__ASSIGNMENT__: Pull every line holding the string "North" from the records below.

----- DATA PROVIDED

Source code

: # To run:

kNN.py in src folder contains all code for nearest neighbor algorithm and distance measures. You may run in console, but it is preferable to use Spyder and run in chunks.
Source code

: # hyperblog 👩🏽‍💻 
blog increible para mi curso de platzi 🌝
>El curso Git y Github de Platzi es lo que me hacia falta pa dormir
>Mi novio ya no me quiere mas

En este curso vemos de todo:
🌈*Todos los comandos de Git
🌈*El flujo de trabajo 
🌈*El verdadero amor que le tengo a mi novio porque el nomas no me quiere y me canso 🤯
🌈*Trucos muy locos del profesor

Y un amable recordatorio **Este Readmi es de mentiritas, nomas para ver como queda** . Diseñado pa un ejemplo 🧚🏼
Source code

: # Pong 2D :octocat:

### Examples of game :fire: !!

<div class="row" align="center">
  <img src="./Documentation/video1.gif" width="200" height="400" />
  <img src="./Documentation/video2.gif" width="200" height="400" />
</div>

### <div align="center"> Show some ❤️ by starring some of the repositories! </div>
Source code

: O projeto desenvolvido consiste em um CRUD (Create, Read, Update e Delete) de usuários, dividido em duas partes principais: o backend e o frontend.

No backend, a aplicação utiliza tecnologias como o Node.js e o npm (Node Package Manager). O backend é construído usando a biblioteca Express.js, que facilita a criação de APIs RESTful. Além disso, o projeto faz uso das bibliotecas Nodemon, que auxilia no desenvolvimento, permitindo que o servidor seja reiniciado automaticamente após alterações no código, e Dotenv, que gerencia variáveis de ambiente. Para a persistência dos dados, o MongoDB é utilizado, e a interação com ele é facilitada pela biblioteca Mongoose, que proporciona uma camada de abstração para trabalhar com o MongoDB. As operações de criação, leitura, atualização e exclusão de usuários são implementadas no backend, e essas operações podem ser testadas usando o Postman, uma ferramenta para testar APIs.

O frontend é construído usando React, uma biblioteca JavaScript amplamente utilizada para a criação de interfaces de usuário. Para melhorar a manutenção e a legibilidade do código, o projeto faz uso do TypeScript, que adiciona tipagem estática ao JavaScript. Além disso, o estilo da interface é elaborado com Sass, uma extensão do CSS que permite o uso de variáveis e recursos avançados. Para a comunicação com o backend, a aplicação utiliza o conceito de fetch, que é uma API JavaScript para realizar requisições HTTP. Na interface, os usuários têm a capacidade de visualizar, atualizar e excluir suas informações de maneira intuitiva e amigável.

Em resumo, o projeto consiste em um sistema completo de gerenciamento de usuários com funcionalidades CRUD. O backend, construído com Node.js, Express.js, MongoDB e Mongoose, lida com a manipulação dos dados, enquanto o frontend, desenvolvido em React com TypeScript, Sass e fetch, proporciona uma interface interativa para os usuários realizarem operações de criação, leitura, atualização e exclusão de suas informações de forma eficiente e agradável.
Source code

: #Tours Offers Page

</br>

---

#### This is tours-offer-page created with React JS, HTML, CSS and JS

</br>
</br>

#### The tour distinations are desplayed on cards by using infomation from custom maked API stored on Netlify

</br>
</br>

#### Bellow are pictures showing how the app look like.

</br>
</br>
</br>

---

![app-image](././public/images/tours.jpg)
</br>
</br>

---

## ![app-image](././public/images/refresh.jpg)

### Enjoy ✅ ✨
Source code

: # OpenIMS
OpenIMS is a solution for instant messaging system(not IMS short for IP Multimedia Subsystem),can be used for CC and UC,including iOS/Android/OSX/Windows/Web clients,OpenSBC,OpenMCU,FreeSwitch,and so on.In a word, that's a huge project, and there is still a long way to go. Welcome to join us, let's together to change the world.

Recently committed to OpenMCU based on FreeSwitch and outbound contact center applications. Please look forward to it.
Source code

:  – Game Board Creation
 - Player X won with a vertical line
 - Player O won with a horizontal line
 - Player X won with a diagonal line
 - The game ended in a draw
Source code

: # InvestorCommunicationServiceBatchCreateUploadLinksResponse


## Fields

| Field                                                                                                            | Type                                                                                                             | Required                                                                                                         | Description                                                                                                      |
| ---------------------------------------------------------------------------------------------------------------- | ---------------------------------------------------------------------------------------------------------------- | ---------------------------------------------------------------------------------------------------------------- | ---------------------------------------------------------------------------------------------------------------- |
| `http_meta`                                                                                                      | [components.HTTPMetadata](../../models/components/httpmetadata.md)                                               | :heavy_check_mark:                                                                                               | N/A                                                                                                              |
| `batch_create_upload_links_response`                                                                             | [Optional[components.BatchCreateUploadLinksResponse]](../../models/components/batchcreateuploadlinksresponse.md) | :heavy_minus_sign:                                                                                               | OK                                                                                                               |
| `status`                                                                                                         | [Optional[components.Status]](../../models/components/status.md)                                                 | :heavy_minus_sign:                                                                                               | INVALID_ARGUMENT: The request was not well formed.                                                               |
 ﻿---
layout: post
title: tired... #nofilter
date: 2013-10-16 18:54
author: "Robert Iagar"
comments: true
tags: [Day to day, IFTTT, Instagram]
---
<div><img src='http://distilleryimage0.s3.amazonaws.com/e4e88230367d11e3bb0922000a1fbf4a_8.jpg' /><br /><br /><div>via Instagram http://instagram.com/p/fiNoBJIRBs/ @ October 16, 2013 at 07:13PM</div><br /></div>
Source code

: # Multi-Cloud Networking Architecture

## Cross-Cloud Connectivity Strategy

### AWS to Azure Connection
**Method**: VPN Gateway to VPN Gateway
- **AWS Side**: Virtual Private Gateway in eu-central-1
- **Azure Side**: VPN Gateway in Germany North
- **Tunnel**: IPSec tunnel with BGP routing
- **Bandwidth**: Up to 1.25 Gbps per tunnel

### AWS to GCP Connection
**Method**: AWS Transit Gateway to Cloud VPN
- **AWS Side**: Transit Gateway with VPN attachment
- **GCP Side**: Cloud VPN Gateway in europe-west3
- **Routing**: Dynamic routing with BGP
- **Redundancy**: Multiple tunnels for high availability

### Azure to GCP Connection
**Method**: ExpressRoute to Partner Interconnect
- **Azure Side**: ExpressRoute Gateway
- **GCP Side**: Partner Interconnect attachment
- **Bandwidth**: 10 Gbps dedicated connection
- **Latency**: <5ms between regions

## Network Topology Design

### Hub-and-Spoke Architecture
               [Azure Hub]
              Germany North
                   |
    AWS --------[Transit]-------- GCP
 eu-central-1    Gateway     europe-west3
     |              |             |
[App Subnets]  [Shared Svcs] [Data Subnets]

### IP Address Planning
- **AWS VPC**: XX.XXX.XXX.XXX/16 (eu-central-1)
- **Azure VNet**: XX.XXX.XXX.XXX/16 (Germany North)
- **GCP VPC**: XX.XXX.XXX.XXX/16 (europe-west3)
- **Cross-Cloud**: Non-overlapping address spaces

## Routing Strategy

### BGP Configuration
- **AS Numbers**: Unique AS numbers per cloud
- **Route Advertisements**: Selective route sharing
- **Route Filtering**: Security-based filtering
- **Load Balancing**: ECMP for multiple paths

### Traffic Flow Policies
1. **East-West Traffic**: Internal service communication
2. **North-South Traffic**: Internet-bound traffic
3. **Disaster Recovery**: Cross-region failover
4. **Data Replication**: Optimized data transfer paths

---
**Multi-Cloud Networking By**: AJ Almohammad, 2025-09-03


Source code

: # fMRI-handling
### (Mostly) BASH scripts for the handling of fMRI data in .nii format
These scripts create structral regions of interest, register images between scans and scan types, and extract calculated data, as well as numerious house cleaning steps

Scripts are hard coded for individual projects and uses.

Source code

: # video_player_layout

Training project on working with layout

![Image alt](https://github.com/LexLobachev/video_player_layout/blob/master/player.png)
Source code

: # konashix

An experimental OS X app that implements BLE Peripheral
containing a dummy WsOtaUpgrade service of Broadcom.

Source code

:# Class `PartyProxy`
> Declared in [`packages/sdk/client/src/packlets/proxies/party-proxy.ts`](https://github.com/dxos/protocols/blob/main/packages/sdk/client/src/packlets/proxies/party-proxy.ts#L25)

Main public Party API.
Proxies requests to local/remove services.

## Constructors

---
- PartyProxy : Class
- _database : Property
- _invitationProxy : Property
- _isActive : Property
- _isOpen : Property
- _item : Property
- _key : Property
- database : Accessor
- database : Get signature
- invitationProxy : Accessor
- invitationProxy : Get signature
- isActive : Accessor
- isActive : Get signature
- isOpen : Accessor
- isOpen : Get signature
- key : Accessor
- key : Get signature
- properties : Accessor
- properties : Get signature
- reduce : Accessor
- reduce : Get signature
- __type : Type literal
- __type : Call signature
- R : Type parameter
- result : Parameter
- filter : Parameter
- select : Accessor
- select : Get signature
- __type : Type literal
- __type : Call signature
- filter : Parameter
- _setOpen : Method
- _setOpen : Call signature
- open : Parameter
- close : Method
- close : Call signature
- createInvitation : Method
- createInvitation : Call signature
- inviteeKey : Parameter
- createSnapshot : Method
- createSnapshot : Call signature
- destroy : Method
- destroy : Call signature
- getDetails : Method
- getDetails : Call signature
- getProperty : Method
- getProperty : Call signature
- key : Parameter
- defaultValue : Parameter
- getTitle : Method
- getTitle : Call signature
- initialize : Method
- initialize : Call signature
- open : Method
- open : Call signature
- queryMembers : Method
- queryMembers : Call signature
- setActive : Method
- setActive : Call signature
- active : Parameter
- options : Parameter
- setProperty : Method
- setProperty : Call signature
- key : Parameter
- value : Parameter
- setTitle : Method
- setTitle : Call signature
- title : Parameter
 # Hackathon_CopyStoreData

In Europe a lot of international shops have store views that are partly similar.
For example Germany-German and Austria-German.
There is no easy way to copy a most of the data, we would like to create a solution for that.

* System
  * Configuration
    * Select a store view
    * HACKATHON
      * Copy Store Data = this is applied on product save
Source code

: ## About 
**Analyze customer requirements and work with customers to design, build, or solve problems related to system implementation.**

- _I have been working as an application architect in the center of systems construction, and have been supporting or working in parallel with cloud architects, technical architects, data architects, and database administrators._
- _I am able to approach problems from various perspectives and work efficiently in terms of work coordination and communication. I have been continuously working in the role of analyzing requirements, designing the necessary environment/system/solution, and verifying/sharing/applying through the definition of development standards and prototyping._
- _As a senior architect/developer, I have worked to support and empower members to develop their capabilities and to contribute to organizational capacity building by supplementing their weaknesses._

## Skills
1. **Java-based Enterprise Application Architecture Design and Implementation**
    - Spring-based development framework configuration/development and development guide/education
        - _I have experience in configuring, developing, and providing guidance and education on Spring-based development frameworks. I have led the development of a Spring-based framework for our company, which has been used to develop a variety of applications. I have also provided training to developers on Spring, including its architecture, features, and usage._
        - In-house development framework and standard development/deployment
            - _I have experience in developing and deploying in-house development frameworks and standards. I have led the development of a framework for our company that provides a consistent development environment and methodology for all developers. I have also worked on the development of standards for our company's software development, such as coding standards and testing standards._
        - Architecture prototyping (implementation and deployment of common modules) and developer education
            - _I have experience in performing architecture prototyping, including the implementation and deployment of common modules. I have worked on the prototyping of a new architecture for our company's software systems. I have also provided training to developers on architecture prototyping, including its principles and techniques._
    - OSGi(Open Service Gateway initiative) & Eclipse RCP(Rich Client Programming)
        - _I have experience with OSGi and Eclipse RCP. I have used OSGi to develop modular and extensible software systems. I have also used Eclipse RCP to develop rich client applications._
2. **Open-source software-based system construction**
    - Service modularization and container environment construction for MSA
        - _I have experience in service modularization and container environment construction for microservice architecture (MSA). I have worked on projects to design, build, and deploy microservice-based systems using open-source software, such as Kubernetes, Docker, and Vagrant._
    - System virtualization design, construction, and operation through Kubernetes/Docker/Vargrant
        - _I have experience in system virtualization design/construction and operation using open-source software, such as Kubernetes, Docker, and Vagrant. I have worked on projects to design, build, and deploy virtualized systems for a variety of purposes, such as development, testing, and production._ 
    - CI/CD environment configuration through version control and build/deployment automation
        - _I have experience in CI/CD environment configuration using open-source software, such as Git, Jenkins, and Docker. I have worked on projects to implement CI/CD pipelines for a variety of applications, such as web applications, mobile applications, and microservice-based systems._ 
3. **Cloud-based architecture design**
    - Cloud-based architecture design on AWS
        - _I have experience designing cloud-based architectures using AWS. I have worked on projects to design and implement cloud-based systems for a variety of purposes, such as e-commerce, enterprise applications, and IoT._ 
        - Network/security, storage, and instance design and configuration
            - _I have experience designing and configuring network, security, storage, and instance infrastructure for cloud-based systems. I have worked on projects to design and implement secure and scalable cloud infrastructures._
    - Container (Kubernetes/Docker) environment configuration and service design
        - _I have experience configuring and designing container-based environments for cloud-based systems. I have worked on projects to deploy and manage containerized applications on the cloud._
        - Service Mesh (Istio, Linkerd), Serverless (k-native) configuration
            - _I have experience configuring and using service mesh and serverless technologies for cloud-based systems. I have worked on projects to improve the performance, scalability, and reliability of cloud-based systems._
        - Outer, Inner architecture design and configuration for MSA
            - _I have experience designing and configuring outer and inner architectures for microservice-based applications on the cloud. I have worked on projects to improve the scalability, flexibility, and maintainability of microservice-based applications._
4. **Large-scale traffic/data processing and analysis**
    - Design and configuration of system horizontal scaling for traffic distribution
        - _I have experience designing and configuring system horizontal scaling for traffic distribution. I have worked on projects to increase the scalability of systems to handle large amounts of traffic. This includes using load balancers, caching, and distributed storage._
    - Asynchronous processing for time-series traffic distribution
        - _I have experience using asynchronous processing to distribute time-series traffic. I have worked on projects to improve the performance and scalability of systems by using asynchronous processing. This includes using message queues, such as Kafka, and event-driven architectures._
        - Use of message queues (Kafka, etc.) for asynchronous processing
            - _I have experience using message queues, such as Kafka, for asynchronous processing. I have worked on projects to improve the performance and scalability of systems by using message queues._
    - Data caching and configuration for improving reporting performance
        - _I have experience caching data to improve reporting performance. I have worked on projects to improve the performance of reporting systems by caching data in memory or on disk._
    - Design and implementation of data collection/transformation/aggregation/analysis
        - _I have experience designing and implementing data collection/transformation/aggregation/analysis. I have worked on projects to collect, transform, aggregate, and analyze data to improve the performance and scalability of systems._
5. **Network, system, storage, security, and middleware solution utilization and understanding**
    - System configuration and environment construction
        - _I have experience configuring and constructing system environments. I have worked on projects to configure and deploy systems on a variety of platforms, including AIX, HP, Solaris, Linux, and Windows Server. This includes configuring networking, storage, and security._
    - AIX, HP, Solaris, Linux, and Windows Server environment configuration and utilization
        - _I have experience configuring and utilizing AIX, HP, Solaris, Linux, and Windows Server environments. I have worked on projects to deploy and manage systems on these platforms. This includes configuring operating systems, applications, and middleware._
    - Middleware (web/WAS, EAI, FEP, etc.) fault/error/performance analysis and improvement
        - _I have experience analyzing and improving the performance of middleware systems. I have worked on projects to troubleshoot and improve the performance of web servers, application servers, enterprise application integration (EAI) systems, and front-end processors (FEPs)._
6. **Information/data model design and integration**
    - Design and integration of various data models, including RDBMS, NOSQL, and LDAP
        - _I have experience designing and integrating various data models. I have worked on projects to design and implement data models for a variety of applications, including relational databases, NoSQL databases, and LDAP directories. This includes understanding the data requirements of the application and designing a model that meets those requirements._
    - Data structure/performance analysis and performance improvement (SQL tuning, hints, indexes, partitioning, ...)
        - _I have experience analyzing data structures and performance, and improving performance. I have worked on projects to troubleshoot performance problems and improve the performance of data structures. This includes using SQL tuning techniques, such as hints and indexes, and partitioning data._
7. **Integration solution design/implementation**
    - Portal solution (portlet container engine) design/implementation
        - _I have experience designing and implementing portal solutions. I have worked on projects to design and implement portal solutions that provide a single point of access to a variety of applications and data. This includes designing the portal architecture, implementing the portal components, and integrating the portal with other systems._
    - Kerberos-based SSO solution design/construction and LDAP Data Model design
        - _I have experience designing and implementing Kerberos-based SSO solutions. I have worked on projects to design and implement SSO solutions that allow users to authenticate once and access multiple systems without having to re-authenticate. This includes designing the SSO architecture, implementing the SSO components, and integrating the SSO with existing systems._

----------

__RESPONSE FOR THIS EXERCISE__:
- **Azure Side**: VPN Gateway in Germany North
              Germany North
- **Azure VNet**: XX.XXX.XXX.XXX/16 (Germany North)
2. **North-South Traffic**: Internet-bound traffic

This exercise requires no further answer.